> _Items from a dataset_

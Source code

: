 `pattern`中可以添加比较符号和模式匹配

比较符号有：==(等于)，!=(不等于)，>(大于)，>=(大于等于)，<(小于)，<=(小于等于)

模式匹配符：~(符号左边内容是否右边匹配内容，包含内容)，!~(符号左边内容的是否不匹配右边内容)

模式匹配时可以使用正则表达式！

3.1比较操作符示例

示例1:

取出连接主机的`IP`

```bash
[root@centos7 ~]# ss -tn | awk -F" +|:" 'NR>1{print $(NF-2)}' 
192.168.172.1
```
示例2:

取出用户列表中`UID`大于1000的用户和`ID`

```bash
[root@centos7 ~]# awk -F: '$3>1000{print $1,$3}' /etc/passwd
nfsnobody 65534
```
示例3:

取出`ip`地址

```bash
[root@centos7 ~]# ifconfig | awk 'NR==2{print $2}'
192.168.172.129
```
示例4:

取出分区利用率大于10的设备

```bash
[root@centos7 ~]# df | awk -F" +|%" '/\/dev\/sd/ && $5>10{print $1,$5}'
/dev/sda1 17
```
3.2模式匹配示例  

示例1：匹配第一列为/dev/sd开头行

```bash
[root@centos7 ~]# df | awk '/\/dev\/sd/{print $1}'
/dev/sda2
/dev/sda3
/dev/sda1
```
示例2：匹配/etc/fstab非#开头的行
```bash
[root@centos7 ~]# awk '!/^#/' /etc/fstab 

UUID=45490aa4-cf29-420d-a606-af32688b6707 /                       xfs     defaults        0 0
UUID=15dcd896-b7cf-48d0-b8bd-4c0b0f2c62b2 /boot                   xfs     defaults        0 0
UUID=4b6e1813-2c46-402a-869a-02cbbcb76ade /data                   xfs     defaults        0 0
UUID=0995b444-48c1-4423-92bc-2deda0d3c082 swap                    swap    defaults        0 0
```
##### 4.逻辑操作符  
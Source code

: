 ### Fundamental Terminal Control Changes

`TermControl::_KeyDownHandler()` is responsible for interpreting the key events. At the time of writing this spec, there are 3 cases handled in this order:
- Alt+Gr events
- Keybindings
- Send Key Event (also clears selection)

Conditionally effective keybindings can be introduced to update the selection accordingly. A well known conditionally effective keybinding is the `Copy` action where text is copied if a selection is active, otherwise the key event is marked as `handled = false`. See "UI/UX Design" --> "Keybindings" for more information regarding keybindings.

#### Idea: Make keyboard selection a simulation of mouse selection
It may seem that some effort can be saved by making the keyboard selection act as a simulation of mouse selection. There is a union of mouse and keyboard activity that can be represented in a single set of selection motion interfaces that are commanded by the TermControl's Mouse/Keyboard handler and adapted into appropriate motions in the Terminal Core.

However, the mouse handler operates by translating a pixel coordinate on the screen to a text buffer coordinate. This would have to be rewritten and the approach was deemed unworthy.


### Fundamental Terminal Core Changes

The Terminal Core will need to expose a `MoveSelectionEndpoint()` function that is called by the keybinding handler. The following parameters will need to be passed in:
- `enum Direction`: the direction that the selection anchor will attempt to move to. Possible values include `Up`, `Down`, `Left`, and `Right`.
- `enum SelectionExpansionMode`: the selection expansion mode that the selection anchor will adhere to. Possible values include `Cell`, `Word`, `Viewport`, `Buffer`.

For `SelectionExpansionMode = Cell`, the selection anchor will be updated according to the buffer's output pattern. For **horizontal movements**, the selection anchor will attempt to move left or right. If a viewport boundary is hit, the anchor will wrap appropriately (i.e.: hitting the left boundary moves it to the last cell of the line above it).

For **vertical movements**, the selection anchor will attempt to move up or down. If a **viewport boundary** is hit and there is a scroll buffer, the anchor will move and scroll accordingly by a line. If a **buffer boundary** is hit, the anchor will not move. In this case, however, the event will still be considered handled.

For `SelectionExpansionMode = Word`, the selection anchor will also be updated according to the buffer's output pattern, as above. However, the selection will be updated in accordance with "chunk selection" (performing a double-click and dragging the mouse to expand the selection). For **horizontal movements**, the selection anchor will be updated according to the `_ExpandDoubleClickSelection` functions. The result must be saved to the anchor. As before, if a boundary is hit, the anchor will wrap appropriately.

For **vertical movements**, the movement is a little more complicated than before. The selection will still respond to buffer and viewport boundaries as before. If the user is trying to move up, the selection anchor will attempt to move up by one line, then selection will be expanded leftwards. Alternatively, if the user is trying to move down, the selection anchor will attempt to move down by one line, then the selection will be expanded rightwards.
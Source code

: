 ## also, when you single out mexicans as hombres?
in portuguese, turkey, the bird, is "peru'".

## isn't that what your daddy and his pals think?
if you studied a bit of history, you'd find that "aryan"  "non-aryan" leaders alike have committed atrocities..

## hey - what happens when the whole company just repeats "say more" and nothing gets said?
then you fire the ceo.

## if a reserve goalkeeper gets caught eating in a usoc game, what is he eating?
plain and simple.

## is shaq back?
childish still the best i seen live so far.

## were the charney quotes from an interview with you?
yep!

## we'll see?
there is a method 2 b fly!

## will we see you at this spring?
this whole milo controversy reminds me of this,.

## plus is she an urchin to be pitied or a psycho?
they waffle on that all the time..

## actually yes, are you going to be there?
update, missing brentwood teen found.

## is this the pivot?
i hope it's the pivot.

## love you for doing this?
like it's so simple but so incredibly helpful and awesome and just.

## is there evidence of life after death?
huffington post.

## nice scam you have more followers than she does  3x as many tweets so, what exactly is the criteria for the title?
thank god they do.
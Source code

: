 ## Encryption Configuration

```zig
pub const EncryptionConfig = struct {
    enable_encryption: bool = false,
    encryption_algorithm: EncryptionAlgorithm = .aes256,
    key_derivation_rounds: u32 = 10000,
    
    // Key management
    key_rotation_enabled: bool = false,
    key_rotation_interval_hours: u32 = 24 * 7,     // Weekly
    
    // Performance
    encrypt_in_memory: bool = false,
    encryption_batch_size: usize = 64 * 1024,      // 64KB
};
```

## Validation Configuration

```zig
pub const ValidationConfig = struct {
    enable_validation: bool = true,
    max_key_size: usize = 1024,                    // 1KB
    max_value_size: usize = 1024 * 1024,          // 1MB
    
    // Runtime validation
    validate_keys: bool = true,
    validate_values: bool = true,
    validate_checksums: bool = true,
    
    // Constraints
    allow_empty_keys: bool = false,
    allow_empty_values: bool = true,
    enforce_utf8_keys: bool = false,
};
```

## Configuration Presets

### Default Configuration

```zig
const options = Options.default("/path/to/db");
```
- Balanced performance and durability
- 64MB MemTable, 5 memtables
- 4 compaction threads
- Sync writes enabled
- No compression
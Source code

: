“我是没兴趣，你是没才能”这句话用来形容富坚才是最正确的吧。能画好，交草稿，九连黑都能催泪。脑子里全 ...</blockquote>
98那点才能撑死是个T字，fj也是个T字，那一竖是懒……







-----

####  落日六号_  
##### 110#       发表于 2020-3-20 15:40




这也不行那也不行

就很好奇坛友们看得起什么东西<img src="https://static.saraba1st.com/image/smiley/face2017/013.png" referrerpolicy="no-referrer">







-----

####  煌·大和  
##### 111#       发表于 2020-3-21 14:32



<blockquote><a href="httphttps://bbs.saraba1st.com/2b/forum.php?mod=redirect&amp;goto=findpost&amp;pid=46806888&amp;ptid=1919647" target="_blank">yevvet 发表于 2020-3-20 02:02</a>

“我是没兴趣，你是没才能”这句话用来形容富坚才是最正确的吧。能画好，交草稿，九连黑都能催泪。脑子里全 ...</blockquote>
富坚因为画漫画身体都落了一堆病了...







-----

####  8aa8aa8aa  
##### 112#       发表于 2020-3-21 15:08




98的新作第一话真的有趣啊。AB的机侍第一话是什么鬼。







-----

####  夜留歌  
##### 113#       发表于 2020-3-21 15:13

> _Exercise_
Find the word "你是没才能" in the entries, then copy out every line that has it.

> _Response to this task_
:“我是没兴趣，你是没才能”这句话用来形容富坚才是最正确的吧。能画好，交草稿，九连黑都能催泪。脑子里全 ...</blockquote>
“我是没兴趣，你是没才能”这句话用来形容富坚才是最正确的吧。能画好，交草稿，九连黑都能催泪。脑子里全 ...</blockquote>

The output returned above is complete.